7/18/06

Israel Will Never Hunker Down, Mr. Cohen

If you want to puke, read the opinion Hunker Down With History, by Richard Cohen, Washington Post, Tuesday, July 18, 2006; Page A19.

The greatest mistake Israel could make at the moment is to forget that Israel itself is a mistake. It is an honest mistake, a well-intentioned mistake, a mistake for which no one is culpable, but the idea of creating a nation of European Jews in an area of Arab Muslims (and some Christians) has produced a century of warfare and terrorism of the sort we are seeing now. Israel fights Hezbollah in the north and Hamas in the south, but its most formidable enemy is history itself...
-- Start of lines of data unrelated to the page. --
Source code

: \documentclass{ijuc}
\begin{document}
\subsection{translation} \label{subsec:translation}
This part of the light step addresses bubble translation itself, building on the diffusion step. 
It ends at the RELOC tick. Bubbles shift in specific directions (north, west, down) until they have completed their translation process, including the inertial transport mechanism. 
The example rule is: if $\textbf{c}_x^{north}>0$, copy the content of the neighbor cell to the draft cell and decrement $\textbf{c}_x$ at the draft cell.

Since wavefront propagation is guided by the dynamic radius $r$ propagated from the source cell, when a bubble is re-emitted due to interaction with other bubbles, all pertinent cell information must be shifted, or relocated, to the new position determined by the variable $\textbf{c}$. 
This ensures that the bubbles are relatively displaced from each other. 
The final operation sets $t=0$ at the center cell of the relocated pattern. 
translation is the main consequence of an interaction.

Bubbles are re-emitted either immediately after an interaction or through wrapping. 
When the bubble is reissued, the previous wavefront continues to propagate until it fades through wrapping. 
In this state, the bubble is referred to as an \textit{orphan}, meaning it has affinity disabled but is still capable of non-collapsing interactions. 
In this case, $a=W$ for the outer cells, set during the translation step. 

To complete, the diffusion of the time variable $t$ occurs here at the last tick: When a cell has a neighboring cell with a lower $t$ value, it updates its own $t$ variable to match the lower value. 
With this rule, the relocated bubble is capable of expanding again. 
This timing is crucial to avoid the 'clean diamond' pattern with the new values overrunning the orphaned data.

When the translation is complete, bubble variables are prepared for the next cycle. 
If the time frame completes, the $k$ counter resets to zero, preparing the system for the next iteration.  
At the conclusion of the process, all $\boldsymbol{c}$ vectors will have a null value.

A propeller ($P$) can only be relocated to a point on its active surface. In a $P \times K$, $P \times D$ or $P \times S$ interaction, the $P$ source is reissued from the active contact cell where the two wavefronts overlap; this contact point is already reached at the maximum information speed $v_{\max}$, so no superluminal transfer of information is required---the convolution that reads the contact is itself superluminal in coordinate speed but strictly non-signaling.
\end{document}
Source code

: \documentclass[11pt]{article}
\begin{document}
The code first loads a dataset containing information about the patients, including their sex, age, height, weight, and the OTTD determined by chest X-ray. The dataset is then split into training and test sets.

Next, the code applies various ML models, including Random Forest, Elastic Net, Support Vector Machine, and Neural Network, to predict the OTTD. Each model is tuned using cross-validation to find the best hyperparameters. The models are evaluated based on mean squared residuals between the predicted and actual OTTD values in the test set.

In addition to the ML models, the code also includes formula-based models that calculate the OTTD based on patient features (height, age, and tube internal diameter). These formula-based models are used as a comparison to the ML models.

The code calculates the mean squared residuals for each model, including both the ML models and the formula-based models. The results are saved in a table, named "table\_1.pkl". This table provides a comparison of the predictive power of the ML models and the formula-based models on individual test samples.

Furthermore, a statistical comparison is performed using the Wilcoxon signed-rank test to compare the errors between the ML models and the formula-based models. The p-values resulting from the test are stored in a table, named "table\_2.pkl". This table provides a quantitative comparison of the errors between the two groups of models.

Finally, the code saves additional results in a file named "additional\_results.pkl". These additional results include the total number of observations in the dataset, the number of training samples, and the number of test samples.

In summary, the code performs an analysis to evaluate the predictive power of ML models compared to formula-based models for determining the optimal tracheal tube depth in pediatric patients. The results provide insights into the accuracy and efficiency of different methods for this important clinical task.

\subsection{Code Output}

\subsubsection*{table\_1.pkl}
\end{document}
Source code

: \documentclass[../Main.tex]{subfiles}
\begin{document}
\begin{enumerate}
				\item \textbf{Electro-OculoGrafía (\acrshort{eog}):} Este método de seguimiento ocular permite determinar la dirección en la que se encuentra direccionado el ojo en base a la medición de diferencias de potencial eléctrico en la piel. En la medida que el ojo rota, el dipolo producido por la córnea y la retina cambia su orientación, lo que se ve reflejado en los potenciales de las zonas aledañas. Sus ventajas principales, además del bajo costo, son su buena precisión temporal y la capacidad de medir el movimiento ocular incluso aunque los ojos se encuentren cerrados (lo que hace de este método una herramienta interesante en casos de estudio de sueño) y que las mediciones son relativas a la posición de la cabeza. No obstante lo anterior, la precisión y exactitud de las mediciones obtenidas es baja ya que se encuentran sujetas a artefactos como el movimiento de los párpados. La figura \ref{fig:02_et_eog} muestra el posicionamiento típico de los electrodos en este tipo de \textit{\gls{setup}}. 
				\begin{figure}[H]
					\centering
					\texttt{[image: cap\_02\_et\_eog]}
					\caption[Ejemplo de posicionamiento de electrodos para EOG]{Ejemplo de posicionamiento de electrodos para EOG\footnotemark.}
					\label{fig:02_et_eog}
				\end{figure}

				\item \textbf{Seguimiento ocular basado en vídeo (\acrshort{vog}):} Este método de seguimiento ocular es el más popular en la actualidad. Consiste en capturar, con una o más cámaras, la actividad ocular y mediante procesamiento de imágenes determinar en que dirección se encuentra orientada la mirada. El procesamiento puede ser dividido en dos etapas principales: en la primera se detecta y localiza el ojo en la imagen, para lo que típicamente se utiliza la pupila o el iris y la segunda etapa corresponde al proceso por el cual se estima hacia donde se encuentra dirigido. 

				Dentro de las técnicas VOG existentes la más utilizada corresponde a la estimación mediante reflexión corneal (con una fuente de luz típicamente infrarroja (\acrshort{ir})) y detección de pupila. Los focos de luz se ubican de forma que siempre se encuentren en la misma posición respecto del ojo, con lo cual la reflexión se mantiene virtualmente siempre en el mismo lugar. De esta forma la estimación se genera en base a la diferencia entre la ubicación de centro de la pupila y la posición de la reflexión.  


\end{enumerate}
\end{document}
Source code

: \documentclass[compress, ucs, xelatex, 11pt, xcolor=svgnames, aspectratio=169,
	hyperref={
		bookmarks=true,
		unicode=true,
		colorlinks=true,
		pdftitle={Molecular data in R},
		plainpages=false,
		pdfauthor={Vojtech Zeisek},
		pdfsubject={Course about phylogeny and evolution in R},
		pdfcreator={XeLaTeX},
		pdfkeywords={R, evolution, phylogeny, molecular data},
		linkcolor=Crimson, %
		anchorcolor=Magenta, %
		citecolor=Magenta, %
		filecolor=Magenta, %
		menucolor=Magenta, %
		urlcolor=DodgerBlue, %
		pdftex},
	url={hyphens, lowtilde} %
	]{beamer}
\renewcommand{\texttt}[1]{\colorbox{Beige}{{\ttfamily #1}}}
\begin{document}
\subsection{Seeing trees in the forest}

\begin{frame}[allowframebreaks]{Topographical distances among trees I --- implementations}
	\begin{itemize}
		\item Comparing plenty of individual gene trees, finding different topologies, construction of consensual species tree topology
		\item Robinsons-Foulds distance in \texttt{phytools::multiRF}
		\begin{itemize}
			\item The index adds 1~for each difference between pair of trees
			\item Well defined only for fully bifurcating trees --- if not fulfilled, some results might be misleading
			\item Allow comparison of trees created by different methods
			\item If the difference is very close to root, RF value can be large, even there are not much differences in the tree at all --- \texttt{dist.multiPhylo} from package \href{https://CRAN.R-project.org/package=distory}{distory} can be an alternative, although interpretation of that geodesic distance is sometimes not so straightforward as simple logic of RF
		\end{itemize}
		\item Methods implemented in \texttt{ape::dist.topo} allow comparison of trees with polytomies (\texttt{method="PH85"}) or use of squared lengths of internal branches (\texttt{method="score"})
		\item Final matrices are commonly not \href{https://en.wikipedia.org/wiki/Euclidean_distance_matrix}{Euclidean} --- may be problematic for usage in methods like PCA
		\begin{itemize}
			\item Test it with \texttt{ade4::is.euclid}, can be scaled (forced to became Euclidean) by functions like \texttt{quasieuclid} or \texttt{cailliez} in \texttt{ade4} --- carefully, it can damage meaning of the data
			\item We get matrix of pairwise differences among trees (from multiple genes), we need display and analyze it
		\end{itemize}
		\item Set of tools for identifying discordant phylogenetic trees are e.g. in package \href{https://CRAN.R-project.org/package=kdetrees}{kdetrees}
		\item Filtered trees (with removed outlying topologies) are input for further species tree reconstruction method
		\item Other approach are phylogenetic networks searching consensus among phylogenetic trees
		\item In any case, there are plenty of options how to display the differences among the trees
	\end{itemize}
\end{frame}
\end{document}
Another gifted British historian, Tony Judt, wraps up his recent book "Postwar" with an epilogue on how the sine qua non of the modern civilized state is recognition of the Holocaust. Much of the Islamic world, notably Iran under its Holocaust-denying president, Mahmoud Ahmadinejad, stands outside that circle, refusing to make even a little space for the Jews of Europe and, later, those from the Islamic world. They see Israel not as a mistake but as a crime. Until they change their view, the longest war of the 20th century will persist deep into the 21st. It is best for Israel to hunker down.
Finished puking? Ok, let's see what the word "hunker" means. Michael Quinion tells us:

Nobody seems to know exactly what its origin is, though it has been suggested it’s linked to the Old Norse huka, to squat; that would make it a close cousin of old Dutch huiken and modern German hocken, meaning to squat or crouch, which makes sense. That’s certainly what’s meant by the word in American English, in phrases like hunker down or on your hunkers.

The Oxford English Dictionary has a fine description of how to hunker: “squat, with the haunches, knees, and ankles acutely bent, so as to bring the hams near the heels, and throw the whole weight upon the fore part of the feet”. The advantage of this position is that you’re not only crouched close to the ground, so presenting a small target for whatever the universe chooses to throw at you, but you’re also ready to move at a moment’s notice.

Hunker down has also taken on the sense of to hide, hide out, or take shelter, whatever position you choose to do it in. This was a south-western US dialect form that was popularised by President Johnson in the mid 1960s. Despite its Scots ancestry, hunker is rare in standard British English.
To me it seems you "hunker" when there is a powerful force hurled against you and when you are not capable of withstanding the onslaught in an upright position.

Well Mr. Cohen, Israel does not need to "hunker". Israel can stand up tall and proud. And Israel does not need to take shelter. Israel can go ahead and take the initiative.

I am quite sure that there is no idiom in Hebrew equivalent to "hunker down". This is not part of the language of the modern Zionist.

We are proud. We stand tall. We take action against our enemies.

The mistake in history will be made by anyone who thinks that Israel will ever "hunker down."

And while I'm on the subject Mr. Cohen, you are wrong about the infamous Harvard-published-essay by Walt and Mearsheimer. You say:

No, It's Not Anti-Semitic: On April 5, for instance, The Post ran an op-ed, 'Yes, It's Anti-Semitic,' by Eliot A. Cohen, a professor at the John Hopkins School of Advanced International Studies and a respected defense intellectual. Cohen does not much like a paper on the Israel lobby that was written by John Mearsheimer of the University of Chicago and Stephen Walt of Harvard University. He found it anti-Semitic. I did not.
I have said it before, and I will say it again, Yes it is! I'm not 'hunkering down' on this issue.